Selasa, 27 Oktober 2020

Pengerjaan Jalan Simpang Tanjung Tanah-Lubuk Nagodang Gunakan Dua Anggaran, Ini Tanggapan Plt Kadis PUPR Kerinci


Selasa, 15 September 2020 | 17:05:28 WIB


ilustrasi
ilustrasi / istimewa

KERINCI - Pengerjaan konstruksi ruas jalan Simpang Tanjung Tanah-Kemantan-Lubuk Nagodang, Kabupaten Kerinci tahun anggaran 2020 diduga tumpang tindih.

Jalan Simpang Tanjung Tanah hingga Lubuk Nagodang merupakan jalan strategis provinsi, dimana telah dikucurkan anggaran sebesar Rp 10 milliar oleh Pemerintah Provinsi Jambi melalui Dinas Pekerjaan Umum dan Perumahan Rakyat (PUPR) Provinsi Jambi.

Sementara itu, Pemerintah Kabupaten kerinci melalui Dinas PUPR juga menganggarkan dana sebesar Rp 22 milliar untuk pembangunan jalan tersebut.

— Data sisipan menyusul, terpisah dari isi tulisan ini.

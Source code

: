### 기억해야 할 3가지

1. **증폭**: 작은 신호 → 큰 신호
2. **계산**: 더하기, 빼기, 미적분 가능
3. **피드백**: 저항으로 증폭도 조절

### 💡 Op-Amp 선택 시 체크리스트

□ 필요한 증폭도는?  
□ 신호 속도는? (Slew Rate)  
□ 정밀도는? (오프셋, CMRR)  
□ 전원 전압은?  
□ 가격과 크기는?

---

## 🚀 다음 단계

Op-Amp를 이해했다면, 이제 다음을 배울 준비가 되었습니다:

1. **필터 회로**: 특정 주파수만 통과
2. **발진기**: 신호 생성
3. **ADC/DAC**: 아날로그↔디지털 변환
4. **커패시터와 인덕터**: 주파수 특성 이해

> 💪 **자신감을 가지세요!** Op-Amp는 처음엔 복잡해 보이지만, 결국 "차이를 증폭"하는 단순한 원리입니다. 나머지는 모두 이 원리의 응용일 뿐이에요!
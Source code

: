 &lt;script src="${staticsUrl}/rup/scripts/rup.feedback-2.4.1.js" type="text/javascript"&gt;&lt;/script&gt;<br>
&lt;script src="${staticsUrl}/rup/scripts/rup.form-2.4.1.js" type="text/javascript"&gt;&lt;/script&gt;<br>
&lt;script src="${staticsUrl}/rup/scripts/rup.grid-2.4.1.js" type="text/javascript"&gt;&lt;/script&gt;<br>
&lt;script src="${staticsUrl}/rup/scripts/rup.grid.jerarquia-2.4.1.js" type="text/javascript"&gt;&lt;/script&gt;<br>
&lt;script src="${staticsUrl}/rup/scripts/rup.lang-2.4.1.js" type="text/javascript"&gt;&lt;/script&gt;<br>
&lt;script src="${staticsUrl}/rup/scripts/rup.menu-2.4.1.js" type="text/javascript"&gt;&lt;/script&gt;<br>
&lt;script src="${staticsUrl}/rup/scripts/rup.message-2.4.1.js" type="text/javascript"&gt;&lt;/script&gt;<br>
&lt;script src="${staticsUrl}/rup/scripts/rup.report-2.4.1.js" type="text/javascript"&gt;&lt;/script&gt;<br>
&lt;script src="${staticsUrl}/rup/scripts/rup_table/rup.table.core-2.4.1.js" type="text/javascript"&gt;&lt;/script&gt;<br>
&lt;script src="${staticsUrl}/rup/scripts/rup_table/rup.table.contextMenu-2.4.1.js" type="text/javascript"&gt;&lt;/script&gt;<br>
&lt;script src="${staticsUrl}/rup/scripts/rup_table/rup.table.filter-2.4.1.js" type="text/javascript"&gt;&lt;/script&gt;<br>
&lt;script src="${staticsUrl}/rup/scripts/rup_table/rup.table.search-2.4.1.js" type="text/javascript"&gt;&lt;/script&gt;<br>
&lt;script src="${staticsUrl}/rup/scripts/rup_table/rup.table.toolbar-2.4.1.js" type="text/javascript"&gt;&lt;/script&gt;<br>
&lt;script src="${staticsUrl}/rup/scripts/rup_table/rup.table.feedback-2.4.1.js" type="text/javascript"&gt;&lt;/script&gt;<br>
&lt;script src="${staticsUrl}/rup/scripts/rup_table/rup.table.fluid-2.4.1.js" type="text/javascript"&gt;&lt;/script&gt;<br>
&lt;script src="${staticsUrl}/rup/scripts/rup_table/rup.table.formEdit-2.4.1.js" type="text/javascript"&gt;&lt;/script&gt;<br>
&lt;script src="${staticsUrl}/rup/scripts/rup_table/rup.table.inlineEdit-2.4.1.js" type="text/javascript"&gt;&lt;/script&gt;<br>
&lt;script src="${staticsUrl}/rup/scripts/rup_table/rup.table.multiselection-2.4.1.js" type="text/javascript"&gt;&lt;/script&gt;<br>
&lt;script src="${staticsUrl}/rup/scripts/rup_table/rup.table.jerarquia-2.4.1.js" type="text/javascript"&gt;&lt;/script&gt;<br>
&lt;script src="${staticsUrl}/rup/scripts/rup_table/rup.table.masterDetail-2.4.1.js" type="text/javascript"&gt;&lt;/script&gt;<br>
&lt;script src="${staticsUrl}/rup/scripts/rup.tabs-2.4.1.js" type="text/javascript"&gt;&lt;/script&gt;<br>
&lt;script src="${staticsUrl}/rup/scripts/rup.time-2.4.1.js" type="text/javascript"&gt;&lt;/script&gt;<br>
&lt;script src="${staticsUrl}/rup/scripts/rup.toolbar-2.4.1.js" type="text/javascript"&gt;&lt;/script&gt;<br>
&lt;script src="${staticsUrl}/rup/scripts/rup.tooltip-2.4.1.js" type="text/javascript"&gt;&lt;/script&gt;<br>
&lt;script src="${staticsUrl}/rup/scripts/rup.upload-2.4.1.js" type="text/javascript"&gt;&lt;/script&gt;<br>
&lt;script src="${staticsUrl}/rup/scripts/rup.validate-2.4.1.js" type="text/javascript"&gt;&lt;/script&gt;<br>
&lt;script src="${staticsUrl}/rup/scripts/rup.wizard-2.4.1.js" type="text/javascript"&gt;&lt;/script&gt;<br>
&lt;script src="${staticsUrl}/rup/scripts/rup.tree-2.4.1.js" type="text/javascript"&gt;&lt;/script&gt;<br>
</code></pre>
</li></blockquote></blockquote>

Saat dimintai tanggapannya, Pelaksana Tugas (Plt) Kepala Dinas PUPR Kerinci, Maya Novefri membenarkan pihaknya menganggarkan dana Rp 22 milliar untuk pengerjaan jalan Simpang Empat Tanjung Tanah hingga Lubuk Nagodang.

"Setahu saya jalan Tanjung Tanah-Lubuk Nagodang adalah jalan kabupaten yang sekaligus jalan strategis provinsi," kata Maya.

Dikatakannya lagi, Dinas PUPR Provinsi Jambi mengerjakan mulai dari Simpang Tanjung Tanah hingga Hiang. Sedangkan dari Sungai Medang sampai dengan Siulak (Lubuk Nagodang, red) dikerjakan Dinas PUPR Kerinci.

"Kabupaten mengerjakan mulai STA 11 sampai STA 22 dan Provinsi nangani mulai STA 0,0 sampai STA 04," ungkapnya.

Mantan Kabid Pasar Dinas Koperasi dan Perdagangan Kerinci ini mengatakan, untuk lebih detail wartawan dipersilakan untuk konfirmasi langsung dengan PPK dan PPTK.

"Untuk lebih detail silakan konfirmasi dengan PPK dan PPTK karena mereka lebih paham," pungkasnya.

Sementara itu, Yalpani selaku PPTK saat dikonfirmasi membenarkan ada dua anggaran untuk pengerjaan jalan Simpang Tanjung Tanah-Lubuk Nagodang, yakni anggaran provinsi dan kabupaten.

"Tidak ada tumpang tindih. Provinsi mengerjakan dari Simpang Tanjung Tanah hingga Hiang. sedangkan kabupaten dari Sungai Medang sampai dengan Siulak," sebut Yalpani.

Ditanya terkait dengan kontraktor yang mengerjakan proyek tersebut, Yalpani mengatakan bahwa untuk provinsi pihaknya tidak mengetahui siapa yang mengerjakan.

"Itu urusan lrovinsi, kita cuma fokus untuk Kerinci saja," pungkasnya.